Input material >>
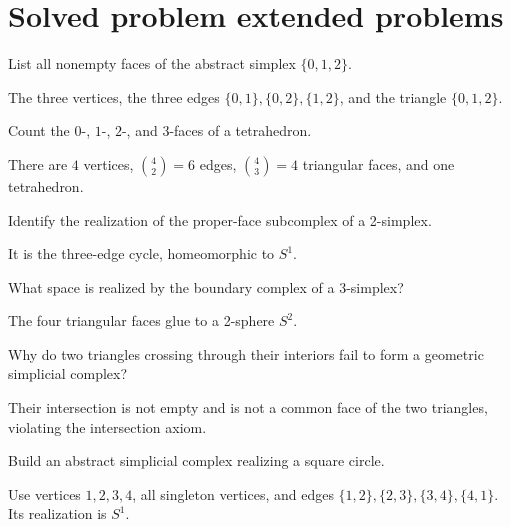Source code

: \section{Solved problem extended problems}

\begin{problem}\label{prob:viii15-01}
List all nonempty faces of the abstract simplex \(\{0,1,2\}\).
\end{problem}
\begin{solution}
The three vertices, the three edges \(\{0,1\},\{0,2\},\{1,2\}\), and the triangle \(\{0,1,2\}\).
\end{solution}

\begin{problem}\label{prob:viii15-02}
Count the \(0\)-, \(1\)-, \(2\)-, and \(3\)-faces of a tetrahedron.
\end{problem}
\begin{solution}
There are \(4\) vertices, \(\binom42=6\) edges, \(\binom43=4\) triangular faces, and one tetrahedron.
\end{solution}

\begin{problem}\label{prob:viii15-03}
Identify the realization of the proper-face subcomplex of a 2-simplex.
\end{problem}
\begin{solution}
It is the three-edge cycle, homeomorphic to \(S^1\).
\end{solution}

\begin{problem}\label{prob:viii15-04}
What space is realized by the boundary complex of a 3-simplex?
\end{problem}
\begin{solution}
The four triangular faces glue to a 2-sphere \(S^2\).
\end{solution}

\begin{problem}\label{prob:viii15-05}
Why do two triangles crossing through their interiors fail to form a geometric simplicial complex?
\end{problem}
\begin{solution}
Their intersection is not empty and is not a common face of the two triangles, violating the intersection axiom.
\end{solution}

\begin{problem}\label{prob:viii15-06}
Build an abstract simplicial complex realizing a square circle.
\end{problem}
\begin{solution}
Use vertices \(1,2,3,4\), all singleton vertices, and edges \(\{1,2\},\{2,3\},\{3,4\},\{4,1\}\). Its realization is \(S^1\).
\end{solution}

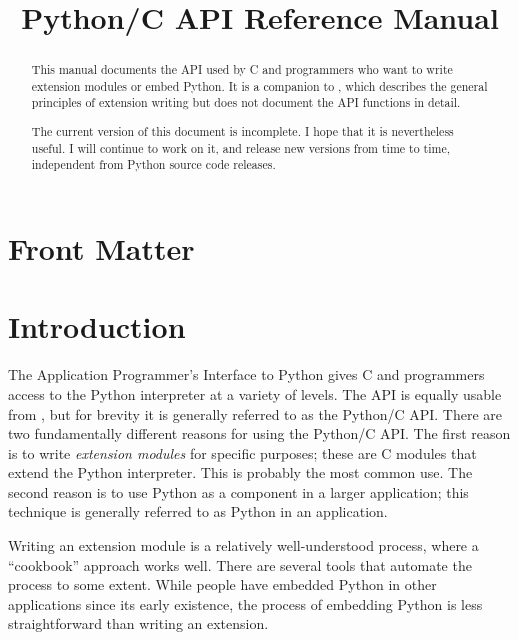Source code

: \documentclass{manual}
\title{Python/C API Reference Manual}
\begin{document}
\maketitle

\ifhtml
\chapter*{Front Matter\label{front}}
\fi



\begin{abstract}

\noindent
This manual documents the API used by C and \Cpp{} programmers who
want to write extension modules or embed Python.  It is a companion to
, which describes the general principles of extension
writing but does not document the API functions in detail.

 The current version of this document is incomplete.
I hope that it is nevertheless useful.  I will continue to work on it,
and release new versions from time to time, independent from Python
source code releases.

\end{abstract}

\tableofcontents


\chapter{Introduction \label{intro}}

The Application Programmer's Interface to Python gives C and
\Cpp{} programmers access to the Python interpreter at a variety of
levels.  The API is equally usable from \Cpp{}, but for brevity it is
generally referred to as the Python/C API.  There are two
fundamentally different reasons for using the Python/C API.  The first
reason is to write \emph{extension modules} for specific purposes;
these are C modules that extend the Python interpreter.  This is
probably the most common use.  The second reason is to use Python as a
component in a larger application; this technique is generally
referred to as  Python in an application.

Writing an extension module is a relatively well-understood process, 
where a ``cookbook'' approach works well.  There are several tools 
that automate the process to some extent.  While people have embedded 
Python in other applications since its early existence, the process of 
embedding Python is less straightforward than writing an extension.  
\end{document}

Aim of the task >>
Return every line of the listing that has the word "edges" in it.

Exercise response >>
The three vertices, the three edges \(\{0,1\},\{0,2\},\{1,2\}\), and the triangle \(\{0,1,2\}\).
There are \(4\) vertices, \(\binom42=6\) edges, \(\binom43=4\) triangular faces, and one tetrahedron.
Use vertices \(1,2,3,4\), all singleton vertices, and edges \(\{1,2\},\{2,3\},\{3,4\},\{4,1\}\). Its realization is \(S^1\).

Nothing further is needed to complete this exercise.